Density() メソッドは無事に完了した場合ゼロを返します。一方テストポイント値と推定結果はそのクラスの配列 T[] および Y[] にセットされます。
配列サイズは NTpoints()にアクセスするとき設定され、デフォルトでは200の値となっています。
以下のサンプルスクリプトは CDens クラスの使用を示しています。
#include "CDens.mqh" //+------------------------------------------------------------------+ //| Script program start function | //+------------------------------------------------------------------+ void OnStart() { int i; int ndata=1000; // Input data length int npoint=300; // Number of test points double X[]; // Array for data double T[]; // Test points for pdf estimating double Y[]; // Array for result ArrayResize(X,ndata); ArrayResize(T,npoint); ArrayResize(Y,npoint); for(i=0;i<ndata;i++)X[i]=MathRand();// Create input data CDens *kd=new CDens; kd.NTpoints(npoint); // Setting number of test points kd.Density(X,0.22); // Density estimation with h=0.22 ArrayCopy(T,kd.T); // Copy test points ArrayCopy(Y,kd.Y); // Copy result (pdf) delete(kd); // Result: T[]-test points, Y[]-density estimation } //--------------------------------------------------------------------
テストポイントの入力シーケンスと推定結果を格納する配列はこの例に準備されています。そして X[] 配列には例ではランダム関数が書かれます。CDens クラスのコピーはすべてのデータが準備されたあと作成されます。

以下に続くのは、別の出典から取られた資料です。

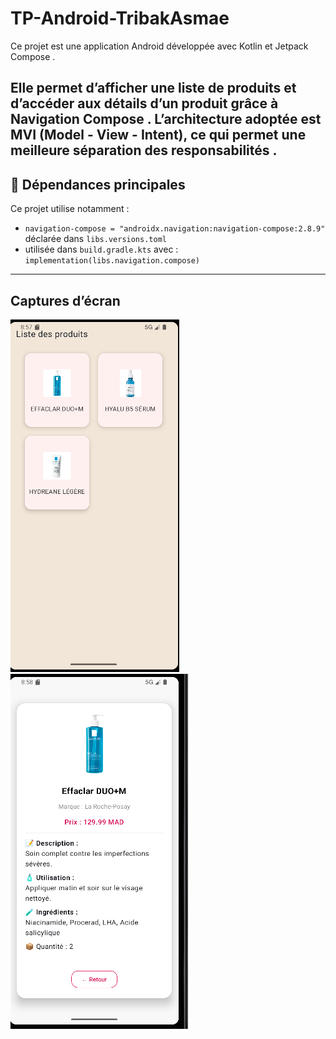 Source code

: # TP-Android-TribakAsmae
Ce projet est une application Android développée avec Kotlin et Jetpack Compose .

Elle permet d’afficher une liste de produits  et d’accéder aux détails d’un produit grâce à Navigation Compose .
L’architecture adoptée est MVI (Model - View - Intent), ce qui permet une meilleure séparation des responsabilités .
---

## 🔧 Dépendances principales

Ce projet utilise notamment :

- `navigation-compose = "androidx.navigation:navigation-compose:2.8.9"` déclarée dans `libs.versions.toml`
- utilisée dans `build.gradle.kts` avec : `implementation(libs.navigation.compose)`
---


## Captures d’écran

![Liste des produits](https://github.com/AsmaeTrb/TP-Android-TribakAsmae/blob/master/listeproduits.png?raw=true)  
![Détails du produit](https://github.com/AsmaeTrb/TP-Android-TribakAsmae/blob/master/details.png?raw=true)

その後、NTpoints()メソッドの起動によって必要なテストポイント数が設定(ここの場合 npoint=300)されます。ポイントのデフォルト数を変更する必要がない場合は NTpoints() メソッドの起動は除外される可能性があります。
計算された値はDensity() メソッドの起動後、定義済み配列にコピーされます。そして以前に作成された CDens クラスのコピーは削除されます。この例は CDens クラスの連携のみ示しています。取得する結果(配列 T[] および Y[] )へのそれ以上の処理は行われません。
これら結果がグラフ作成に使用されるということならばT[] 配列からの値を X グラフ目盛上に入れることによって簡単に行えます。一方、Y[] 配列からの適切な値は Y 目盛上に入れる必要があります。
3. 最適レンジ選択
図1は正規分布法則と様々な h レンジ値を持つシーケンスに対する密度推定グラフです。

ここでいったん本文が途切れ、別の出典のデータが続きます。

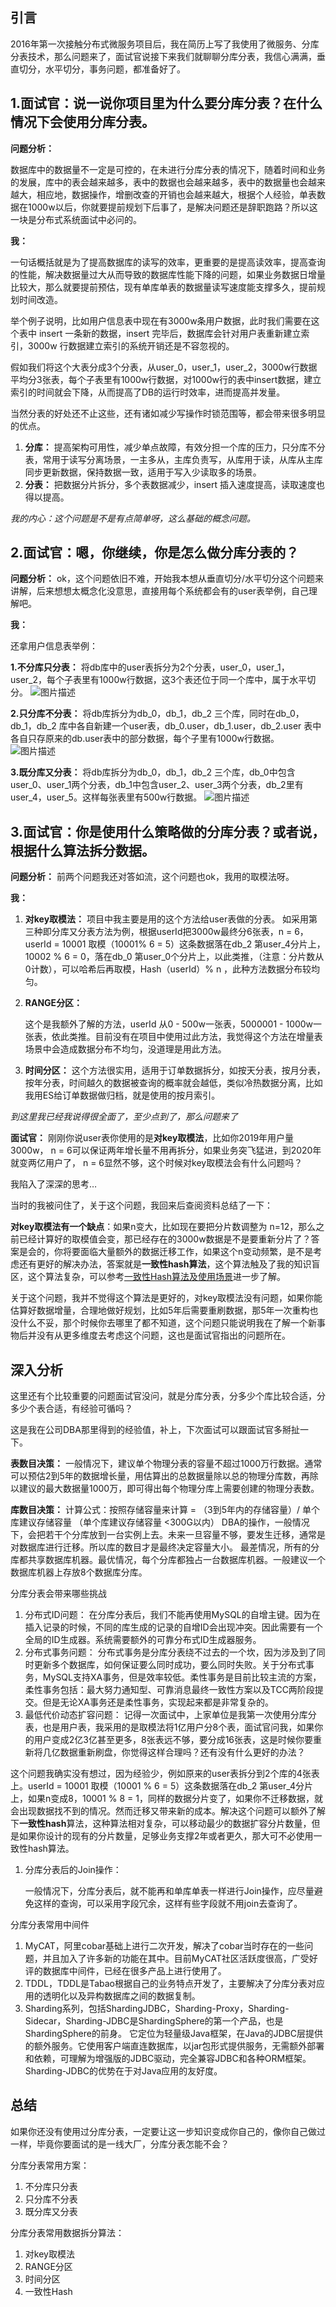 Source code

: ## 引言

2016年第一次接触分布式微服务项目后，我在简历上写了我使用了微服务、分库分表技术，那么问题来了，面试官说接下来我们就聊聊分库分表，我信心满满，垂直切分，水平切分，事务问题，都准备好了。



##  

## 1.面试官：说一说你项目里为什么要分库分表？在什么情况下会使用分库分表。

**问题分析：**

数据库中的数据量不一定是可控的，在未进行分库分表的情况下，随着时间和业务的发展，库中的表会越来越多，表中的数据也会越来越多，表中的数据量也会越来越大，相应地，数据操作，增删改查的开销也会越来越大，根据个人经验，单表数据在1000w以后，你就要提前规划下后事了，是解决问题还是辞职跑路？所以这一块是分布式系统面试中必问的。

**我：**

一句话概括就是为了提高数据库的读写的效率，更重要的是提高读效率，提高查询的性能，解决数据量过大从而导致的数据库性能下降的问题，如果业务数据日增量比较大，那么就要提前预估，现有单库单表的数据量读写速度能支撑多久，提前规划时间改造。

举个例子说明，比如用户信息表中现在有3000w条用户数据，此时我们需要在这个表中 insert 一条新的数据，insert 完毕后，数据库会针对用户表重新建立索引，3000w 行数据建立索引的系统开销还是不容忽视的。

假如我们将这个大表分成3个分表，从user_0，user_1，user_2，3000w行数据平均分3张表，每个子表里有1000w行数据，对1000w行的表中insert数据，建立索引的时间就会下降，从而提高了DB的运行时效率，进而提高并发量。

当然分表的好处还不止这些，还有诸如减少写操作时锁范围等，都会带来很多明显的优点。

1. **分库：** 提高架构可用性，减少单点故障，有效分担一个库的压力，只分库不分表，常用于读写分离场景，一主多从，主库负责写，从库用于读，从库从主库同步更新数据，保持数据一致，适用于写入少读取多的场景。
2. **分表：** 把数据分片拆分，多个表数据减少，insert 插入速度提高，读取速度也得以提高。

*我的内心：这个问题是不是有点简单呀，这么基础的概念问题。*



##  

## 2.面试官：嗯，你继续，你是怎么做分库分表的？

**问题分析：** ok，这个问题依旧不难，开始我本想从垂直切分/水平切分这个问题来讲解，后来想想太概念化没意思，直接用每个系统都会有的user表举例，自己理解吧。

**我：**

还拿用户信息表举例：

**1.不分库只分表：** 将db库中的user表拆分为2个分表，user_0，user_1，user_2，每个子表里有1000w行数据，这3个表还位于同一个库中，属于水平切分。
![图片描述](pic/aHR0cHM6Ly9pbWcubXVrZXdhbmcuY29tLzVlMzI1Y2FhMDAwMTdjMWYwOTI0MDMwOC5wbmc)

**2.只分库不分表：** 将db库拆分为db_0，db_1，db_2 三个库，同时在db_0，db_1，db_2 库中各自新建一个user表，db_0.user，db_1.user，db_2.user 表中各自只存原来的db.user表中的部分数据，每个子里有1000w行数据。
![图片描述](pic/aHR0cHM6Ly9pbWcubXVrZXdhbmcuY29tLzVlMzI1YmEwMDAwMWVhMWYwOTE4MDI5OC5wbmc)

**3.既分库又分表：** 将db库拆分为db_0，db_1，db_2 三个库，db_0中包含user_0、user_1两个分表，db_1中包含user_2、user_3两个分表，db_2里有user_4，user_5。这样每张表里有500w行数据。
![图片描述](pic/aHR0cHM6Ly9pbWcubXVrZXdhbmcuY29tLzVlMzI1YzBlMDAwMWExM2QwOTE0MDQ0OC5wbmc)



##  

## 3.面试官：你是使用什么策略做的分库分表？或者说，根据什么算法拆分数据。

**问题分析：** 前两个问题我还对答如流，这个问题也ok，我用的取模法呀。

**我：**

1. **对key取模法：** 项目中我主要是用的这个方法给user表做的分表。
   如采用第三种即分库又分表方法为例，根据userId把3000w最终分6张表，n = 6，userId = 10001 取模（10001% 6 = 5）这条数据落在db_2 第user_4分片上，10002 % 6 = 0，落在db_0 第user_0个分片上，以此类推，（注意：分片数从0计数），可以哈希后再取模，Hash（userId）% n ，此种方法数据分布较均匀。

2. **RANGE分区：**

   这个是我额外了解的方法，userId 从0 - 500w一张表，5000001 - 1000w一张表，依此类推。目前没有在项目中使用过此方法，我觉得这个方法在增量表场景中会造成数据分布不均匀，没道理是用此方法。

3. **时间分区：**
   这个方法很实用，适用于订单数据拆分，如按天分表，按月分表，按年分表，时间越久的数据被查询的概率就会越低，类似冷热数据分离，比如我用ES给订单数据做归档，就是使用的按月索引。

*到这里我已经我说得很全面了，至少点到了，那么问题来了*

**面试官：** 刚刚你说user表你使用的是**对key取模法**，比如你2019年用户量 3000w， n = 6可以保证两年增长量不用再拆分，如果业务突飞猛进，到2020年就变两亿用户了， n = 6显然不够，这个时候对key取模法会有什么问题吗？

我陷入了深深的思考…

当时的我被问住了，关于这个问题，我回来后查阅资料总结了一下：

**对key取模法有一个缺点**：如果n变大，比如现在要把分片数调整为 n=12，那么之前已经计算好的取模值会变，那已经存在的3000w数据是不是要重新分片了？答案是会的，你将要面临大量额外的数据迁移工作，如果这个n变动频繁，是不是考虑还有更好的解决办法，答案就是**一致性hash算法**，这个算法触及了我的知识盲区，这个算法复杂，可以参考[一致性Hash算法及使用场景](https://www.cnblogs.com/moonandstar08/p/5361453.html)进一步了解。

关于这个问题，我并不觉得这个算法是更好的，对key取模法没有问题，如果你能估算好数据增量，合理地做好规划，比如5年后需要重刷数据，那5年一次重构也没什么不妥，那个时候你去哪里了都不知道，这个问题只能说明我在了解一个新事物后并没有从更多维度去考虑这个问题，这也是面试官指出的问题所在。



##  

## 深入分析

这里还有个比较重要的问题面试官没问，就是分库分表，分多少个库比较合适，分多少个表合适，有经验可循吗？

这是我在公司DBA那里得到的经验值，补上，下次面试可以跟面试官多掰扯一下。

**表数目决策：**
一般情况下，建议单个物理分表的容量不超过1000万行数据。通常可以预估2到5年的数据增长量，用估算出的总数据量除以总的物理分库数，再除以建议的最大数据量1000万，即可得出每个物理分库上需要创建的物理分表数。

**库数目决策：**
计算公式：按照存储容量来计算 = （3到5年内的存储容量）/ 单个库建议存储容量 （单个库建议存储容量 <300G以内）
DBA的操作，一般情况下，会把若干个分库放到一台实例上去。未来一旦容量不够，要发生迁移，通常是对数据库进行迁移。所以库的数目才是最终决定容量大小。
最差情况，所有的分库都共享数据库机器。最优情况，每个分库都独占一台数据库机器。一般建议一个数据库机器上存放8个数据库分库。

分库分表会带来哪些挑战

1. 分布式ID问题：
   在分库分表后，我们不能再使用MySQL的自增主键。因为在插入记录的时候，不同的库生成的记录的自增ID会出现冲突。因此需要有一个全局的ID生成器。系统需要额外的可靠分布式ID生成器服务。
2. 分布式事务问题：
   分布式事务是分库分表绕不过去的一个坎，因为涉及到了同时更新多个数据库，如何保证要么同时成功，要么同时失败。关于分布式事务，MySQL支持XA事务，但是效率较低。柔性事务是目前比较主流的方案，柔性事务包括：最大努力通知型、可靠消息最终一致性方案以及TCC两阶段提交。但是无论XA事务还是柔性事务，实现起来都是非常复杂的。
3. 最低代价动态扩容问题：
   记得一次面试中，上家单位是我第一次使用分库分表，也是用户表，我采用的是取模法将1亿用户分8个表，面试官问我，如果你的用户变成2亿3亿甚至更多，8张表远不够，要分成16张表，这是时候你要重新将几亿数据重新刷盘，你觉得这样合理吗？还有没有什么更好的办法？

这个问题我确实没有想过，因为经验少，例如原来的user表拆分到2个库的4张表上。userId = 10001 取模（10001 % 6 = 5）这条数据落在db_2 第user_4分片上，如果n变成8，10001 % 8 = 1，同样的数据分片变了，如果你不迁移数据，就会出现数据找不到的情况。然而迁移又带来新的成本。解决这个问题可以额外了解下**一致性hash**算法，这种算法相对复杂，可以移动最少的数据扩容分片数量，但是如果你设计的现有的分片数量，足够业务支撑2年或者更久，那大可不必使用一致性hash算法。

1. 分库分表后的Join操作：

   一般情况下，分库分表后，就不能再和单库单表一样进行Join操作，应尽量避免这样的查询，可以采用字段冗余，这样有些字段就不用join去查询了。

分库分表常用中间件

1. MyCAT，阿里cobar基础上进行二次开发，解决了cobar当时存在的一些问题，并且加入了许多新的功能在其中。目前MyCAT社区活跃度很高，广受好评的数据库中间件，已经在很多产品上进行使用了。
2. TDDL，TDDL是Tabao根据自己的业务特点开发了，主要解决了分库分表对应用的透明化以及异构数据库之间的数据复制。
3. Sharding系列，包括ShardingJDBC，Sharding-Proxy，Sharding-Sidecar，Sharding-JDBC是ShardingSphere的第一个产品，也是ShardingSphere的前身。 它定位为轻量级Java框架，在Java的JDBC层提供的额外服务。它使用客户端直连数据库，以jar包形式提供服务，无需额外部署和依赖，可理解为增强版的JDBC驱动，完全兼容JDBC和各种ORM框架。Sharding-JDBC的优势在于对Java应用的友好度。



##  

## 总结

如果你还没有使用过分库分表，一定要让这一步知识变成你自己的，像你自己做过一样，毕竟你要面试的是一线大厂，分库分表怎能不会？

分库分表常用方案：

1. 不分库只分表
2. 只分库不分表
3. 既分库又分表

分库分表常用数据拆分算法：

1. 对key取模法
2. RANGE分区
3. 时间分区
4. 一致性Hash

推定は前述の CDens クラスを用いて行われます。グラフはHTML ページ形式で構築されています。そのようなグラフを作成するメソッドは本稿の末尾にて紹介します。HTML 形式でのグラフおよびダイアグラム作成は [9]に見ることができます。
図1 さまざまな h レンジ値に対する密度推定
図1はまた3つの密度推定についての真の正規分布密度曲線(ガウス分布)を表示しています。この場合、もっとも適切な推定結果は h=0.22 であったことが簡単に確認できます。その他2例では明確な『過平滑化』および『過小平滑化』が観測されます。
図1は明らかにカーネル密度推定を利用する際、正しい h レンジ選択が重要であることを示しています。In case h 値が誤って選択された場合、推定値は真の密度に対して大きく外れるか大幅に分散します。
最適な h レンジ選択に多くの多様な作業が費やされることになります。h 選択にはシンプルでよく証明されているシルバーマンの経験則がよく利用されます。([10]参照)。
今回は A がシーケンスの標準偏差値の最低値で 1.34で除算され四分位範囲です。る
入力シーケンスが上記 CDens クラスで標準偏差1であったことから、次のコード部分を使用してこの報告を取り入れるのは極めて簡単です。
ArraySort(X); i=(int)((N-1.0)/4.0+0.5); a=(X[N-1-i]-X[i])/1.34; // IQR/1.34 a=MathMin(a,1.0); h=0.9*a/MathPow(N,0.2); // Silverman's rule of thumb
推定値はその形式によって正規に近い確率密度関数を持つシーケンスにあてはまります。
多くの場合、四分位範囲を考慮することにより、判定された密度偏差が正規密度偏差から外れる場合、h 値を低い側へと調整することができます。それによりこの判定手法は十分多用途なものになります。よってこの経験則は初期の基本 h 値判定として利用価値があります。またそれには長々として計算は必要ありません。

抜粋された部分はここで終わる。